The project, in collaboration with the British-based Botanic Gardens Conservation International (BGCI), aims to save the 10 percent of the world's plant species native to China.

The ultimate aim of the plant conservation plan is to turn nearly 15 million hectares of farmland back to forest -- an area larger than England -- over the next three years and end logging in the upper reaches of the Yangtze and Yellow Rivers.

It also aims to ban potentially polluting developments in key biodiversity areas, crack down on all illegal logging and push money into scientific environmental research.

"The focus of this new strategy is very much plant orientated instead of broader biodiversity, which tends to end up focusing on fauna to the detriment of flora," said a BGCI spokeswoman.

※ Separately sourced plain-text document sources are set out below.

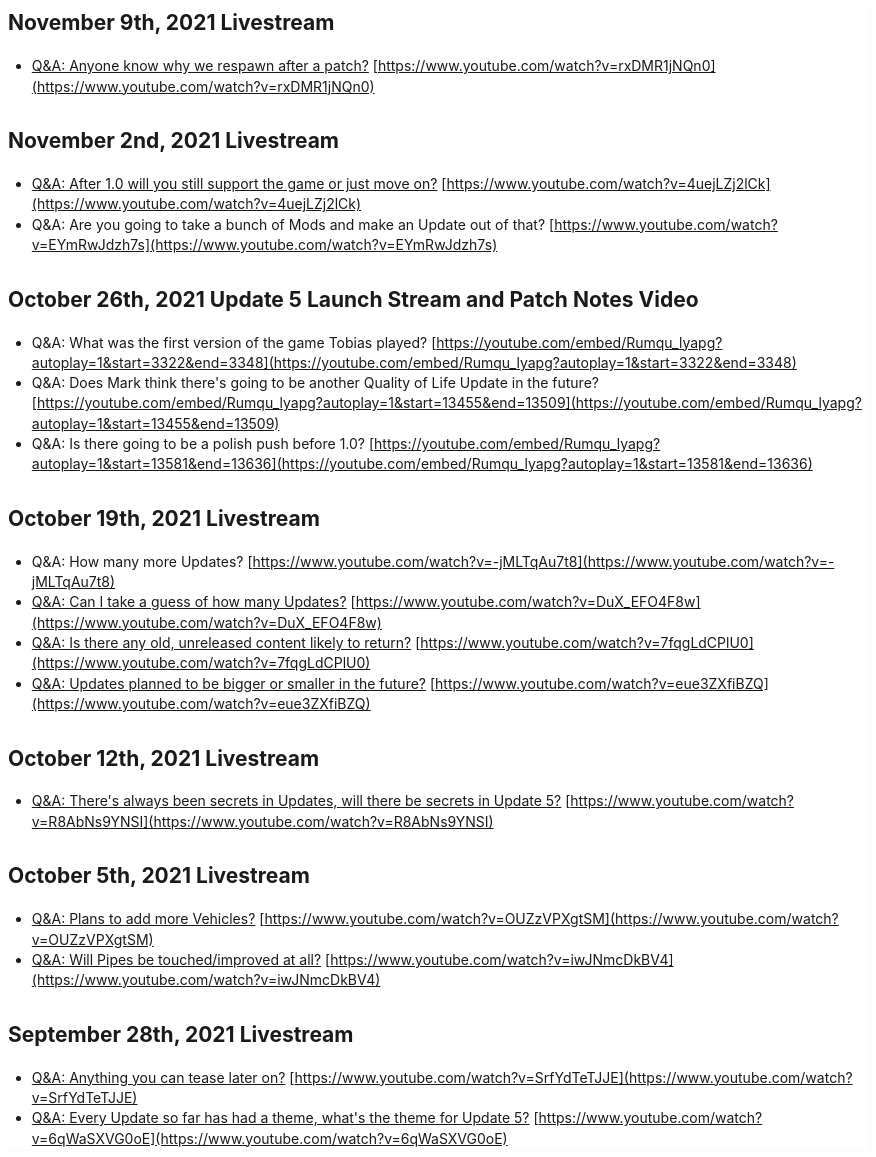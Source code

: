## November 9th, 2021 Livestream
* [Q&A: Anyone know why we respawn after a patch?](../transcriptions/yt-rxDMR1jNQn0.md) [https://www.youtube.com/watch?v=rxDMR1jNQn0](https://www.youtube.com/watch?v=rxDMR1jNQn0)

## November 2nd, 2021 Livestream
* [Q&A: After 1.0 will you still support the game or just move on?](../transcriptions/yt-4uejLZj2lCk.md) [https://www.youtube.com/watch?v=4uejLZj2lCk](https://www.youtube.com/watch?v=4uejLZj2lCk)
* Q&A: Are you going to take a bunch of Mods and make an Update out of that? [https://www.youtube.com/watch?v=EYmRwJdzh7s](https://www.youtube.com/watch?v=EYmRwJdzh7s)

## October 26th, 2021 Update 5 Launch Stream and Patch Notes Video
* Q&A: What was the first version of the game Tobias played? [https://youtube.com/embed/Rumqu_lyapg?autoplay=1&start=3322&end=3348](https://youtube.com/embed/Rumqu_lyapg?autoplay=1&start=3322&end=3348)
* Q&A: Does Mark think there's going to be another Quality of Life Update in the future? [https://youtube.com/embed/Rumqu_lyapg?autoplay=1&start=13455&end=13509](https://youtube.com/embed/Rumqu_lyapg?autoplay=1&start=13455&end=13509)
* Q&A: Is there going to be a polish push before 1.0? [https://youtube.com/embed/Rumqu_lyapg?autoplay=1&start=13581&end=13636](https://youtube.com/embed/Rumqu_lyapg?autoplay=1&start=13581&end=13636)

## October 19th, 2021 Livestream
* Q&A: How many more Updates? [https://www.youtube.com/watch?v=-jMLTqAu7t8](https://www.youtube.com/watch?v=-jMLTqAu7t8)
* [Q&A: Can I take a guess of how many Updates?](../transcriptions/yt-DuX_EFO4F8w.md) [https://www.youtube.com/watch?v=DuX_EFO4F8w](https://www.youtube.com/watch?v=DuX_EFO4F8w)
* [Q&A: Is there any old, unreleased content likely to return?](../transcriptions/yt-7fqgLdCPlU0.md) [https://www.youtube.com/watch?v=7fqgLdCPlU0](https://www.youtube.com/watch?v=7fqgLdCPlU0)
* [Q&A: Updates planned to be bigger or smaller in the future?](../transcriptions/yt-eue3ZXfiBZQ.md) [https://www.youtube.com/watch?v=eue3ZXfiBZQ](https://www.youtube.com/watch?v=eue3ZXfiBZQ)

## October 12th, 2021 Livestream
* [Q&A: There's always been secrets in Updates, will there be secrets in Update 5?](../transcriptions/yt-R8AbNs9YNSI.md) [https://www.youtube.com/watch?v=R8AbNs9YNSI](https://www.youtube.com/watch?v=R8AbNs9YNSI)

## October 5th, 2021 Livestream
* [Q&A: Plans to add more Vehicles?](../transcriptions/yt-OUZzVPXgtSM.md) [https://www.youtube.com/watch?v=OUZzVPXgtSM](https://www.youtube.com/watch?v=OUZzVPXgtSM)
* [Q&A: Will Pipes be touched/improved at all?](../transcriptions/yt-iwJNmcDkBV4.md) [https://www.youtube.com/watch?v=iwJNmcDkBV4](https://www.youtube.com/watch?v=iwJNmcDkBV4)

## September 28th, 2021 Livestream
* [Q&A: Anything you can tease later on?](../transcriptions/yt-SrfYdTeTJJE.md) [https://www.youtube.com/watch?v=SrfYdTeTJJE](https://www.youtube.com/watch?v=SrfYdTeTJJE)
* [Q&A: Every Update so far has had a theme, what's the theme for Update 5?](../transcriptions/yt-6qWaSXVG0oE.md) [https://www.youtube.com/watch?v=6qWaSXVG0oE](https://www.youtube.com/watch?v=6qWaSXVG0oE)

"The trouble is that this is not a funded plan at this point," she said, appealing for investors to step forward.

BGCI, which is linked with botanic gardens in 120 countries, counts among its key collaborators in the new plan the world renowned Royal Botanic Gardens at Kew in London, the Royal Botanic Garden in Edinburgh and botanic gardens in China.

To start with, the researchers will need to know exactly how many plant species they are dealing with in China.

China's National Environment Protection Agency said in a report in 1997 that the country had one of the richest biodiversities in the world.

It said there were more than 30,000 species of higher plants and 6,347 species of vertebrates, making up 10 percent and 14 percent respectively of world totals.

"China ranks first in the northern hemisphere in terms of its biodiversity," the study said.

"Nevertheless, because of China's long history of exploitation, frequent wars and huge population, the destruction of biodiversity has been great, making its future protection an enormous task," it said.

China is building two coal-fired power stations a week to keep pace with demand in an economy that has posted double-digit growth for four years in a row.